* **WHAT TO PRODUCE**: Each entry is to be output precisely as it appears.

(Stored data)
^^^^^^^^

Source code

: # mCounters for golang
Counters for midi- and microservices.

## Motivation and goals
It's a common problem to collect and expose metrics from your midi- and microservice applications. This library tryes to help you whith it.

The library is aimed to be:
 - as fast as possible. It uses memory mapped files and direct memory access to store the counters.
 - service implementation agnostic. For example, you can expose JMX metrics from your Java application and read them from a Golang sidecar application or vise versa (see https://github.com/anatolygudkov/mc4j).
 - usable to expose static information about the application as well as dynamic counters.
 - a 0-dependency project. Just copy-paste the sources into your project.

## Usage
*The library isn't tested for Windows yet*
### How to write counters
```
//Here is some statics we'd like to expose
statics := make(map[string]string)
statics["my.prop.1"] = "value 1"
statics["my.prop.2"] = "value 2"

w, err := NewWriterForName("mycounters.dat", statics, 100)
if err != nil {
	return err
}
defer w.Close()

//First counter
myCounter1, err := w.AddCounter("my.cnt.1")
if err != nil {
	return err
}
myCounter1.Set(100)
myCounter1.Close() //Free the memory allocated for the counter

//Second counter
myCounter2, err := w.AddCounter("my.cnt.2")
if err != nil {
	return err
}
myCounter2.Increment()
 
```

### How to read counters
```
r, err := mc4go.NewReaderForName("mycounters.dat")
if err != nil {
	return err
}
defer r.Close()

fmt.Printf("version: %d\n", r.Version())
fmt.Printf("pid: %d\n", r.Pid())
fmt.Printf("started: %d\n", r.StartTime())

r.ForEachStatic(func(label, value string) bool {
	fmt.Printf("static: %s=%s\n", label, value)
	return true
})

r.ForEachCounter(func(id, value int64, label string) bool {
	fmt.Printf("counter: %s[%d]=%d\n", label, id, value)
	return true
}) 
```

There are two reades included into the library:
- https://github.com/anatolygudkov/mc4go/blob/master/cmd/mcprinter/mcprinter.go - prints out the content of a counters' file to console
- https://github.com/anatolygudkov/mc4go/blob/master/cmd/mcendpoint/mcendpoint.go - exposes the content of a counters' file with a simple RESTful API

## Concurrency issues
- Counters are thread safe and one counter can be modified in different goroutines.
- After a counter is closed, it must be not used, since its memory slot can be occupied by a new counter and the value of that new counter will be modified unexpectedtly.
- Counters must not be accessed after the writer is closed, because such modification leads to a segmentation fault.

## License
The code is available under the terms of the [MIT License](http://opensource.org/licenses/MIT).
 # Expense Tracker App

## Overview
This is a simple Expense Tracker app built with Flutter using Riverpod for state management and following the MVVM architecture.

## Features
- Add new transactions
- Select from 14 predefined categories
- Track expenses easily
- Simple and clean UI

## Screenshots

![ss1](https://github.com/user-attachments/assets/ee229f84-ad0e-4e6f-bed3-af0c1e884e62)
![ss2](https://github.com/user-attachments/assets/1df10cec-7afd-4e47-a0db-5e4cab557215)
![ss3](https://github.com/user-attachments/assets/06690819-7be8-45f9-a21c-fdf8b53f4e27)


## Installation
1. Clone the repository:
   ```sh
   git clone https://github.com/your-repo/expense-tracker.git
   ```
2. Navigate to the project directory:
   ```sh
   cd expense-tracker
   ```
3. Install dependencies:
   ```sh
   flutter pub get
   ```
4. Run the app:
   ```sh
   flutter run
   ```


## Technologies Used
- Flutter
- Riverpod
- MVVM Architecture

^^^^^^^^

* **RESULT OF THIS EXERCISE**:
Source code

: # mCounters for golang
Counters for midi- and microservices.

## Motivation and goals
It's a common problem to collect and expose metrics from your midi- and microservice applications. This library tryes to help you whith it.

The library is aimed to be:
 - as fast as possible. It uses memory mapped files and direct memory access to store the counters.
 - service implementation agnostic. For example, you can expose JMX metrics from your Java application and read them from a Golang sidecar application or vise versa (see https://github.com/anatolygudkov/mc4j).
 - usable to expose static information about the application as well as dynamic counters.
 - a 0-dependency project. Just copy-paste the sources into your project.

## Usage
*The library isn't tested for Windows yet*
### How to write counters
```
//Here is some statics we'd like to expose
statics := make(map[string]string)
statics["my.prop.1"] = "value 1"
statics["my.prop.2"] = "value 2"

w, err := NewWriterForName("mycounters.dat", statics, 100)
if err != nil {
	return err
}
defer w.Close()

//First counter
myCounter1, err := w.AddCounter("my.cnt.1")
if err != nil {
	return err
}
myCounter1.Set(100)
myCounter1.Close() //Free the memory allocated for the counter

//Second counter
myCounter2, err := w.AddCounter("my.cnt.2")
if err != nil {
	return err
}
myCounter2.Increment()
 
```

### How to read counters
```
r, err := mc4go.NewReaderForName("mycounters.dat")
if err != nil {
	return err
}
defer r.Close()

fmt.Printf("version: %d\n", r.Version())
fmt.Printf("pid: %d\n", r.Pid())
fmt.Printf("started: %d\n", r.StartTime())

r.ForEachStatic(func(label, value string) bool {
	fmt.Printf("static: %s=%s\n", label, value)
	return true
})

r.ForEachCounter(func(id, value int64, label string) bool {
	fmt.Printf("counter: %s[%d]=%d\n", label, id, value)
	return true
}) 
```

There are two reades included into the library:
- https://github.com/anatolygudkov/mc4go/blob/master/cmd/mcprinter/mcprinter.go - prints out the content of a counters' file to console
- https://github.com/anatolygudkov/mc4go/blob/master/cmd/mcendpoint/mcendpoint.go - exposes the content of a counters' file with a simple RESTful API

## Concurrency issues
- Counters are thread safe and one counter can be modified in different goroutines.
- After a counter is closed, it must be not used, since its memory slot can be occupied by a new counter and the value of that new counter will be modified unexpectedtly.
- Counters must not be accessed after the writer is closed, because such modification leads to a segmentation fault.

## License
The code is available under the terms of the [MIT License](http://opensource.org/licenses/MIT).
 # Expense Tracker App

## Overview
This is a simple Expense Tracker app built with Flutter using Riverpod for state management and following the MVVM architecture.

## Features
- Add new transactions
- Select from 14 predefined categories
- Track expenses easily
- Simple and clean UI

## Screenshots

![ss1](https://github.com/user-attachments/assets/ee229f84-ad0e-4e6f-bed3-af0c1e884e62)
![ss2](https://github.com/user-attachments/assets/1df10cec-7afd-4e47-a0db-5e4cab557215)
![ss3](https://github.com/user-attachments/assets/06690819-7be8-45f9-a21c-fdf8b53f4e27)


## Installation
1. Clone the repository:
   ```sh
   git clone https://github.com/your-repo/expense-tracker.git
   ```
2. Navigate to the project directory:
   ```sh
   cd expense-tracker
   ```
3. Install dependencies:
   ```sh
   flutter pub get
   ```
4. Run the app:
   ```sh
   flutter run
   ```


## Technologies Used
- Flutter
- Riverpod
- MVVM Architecture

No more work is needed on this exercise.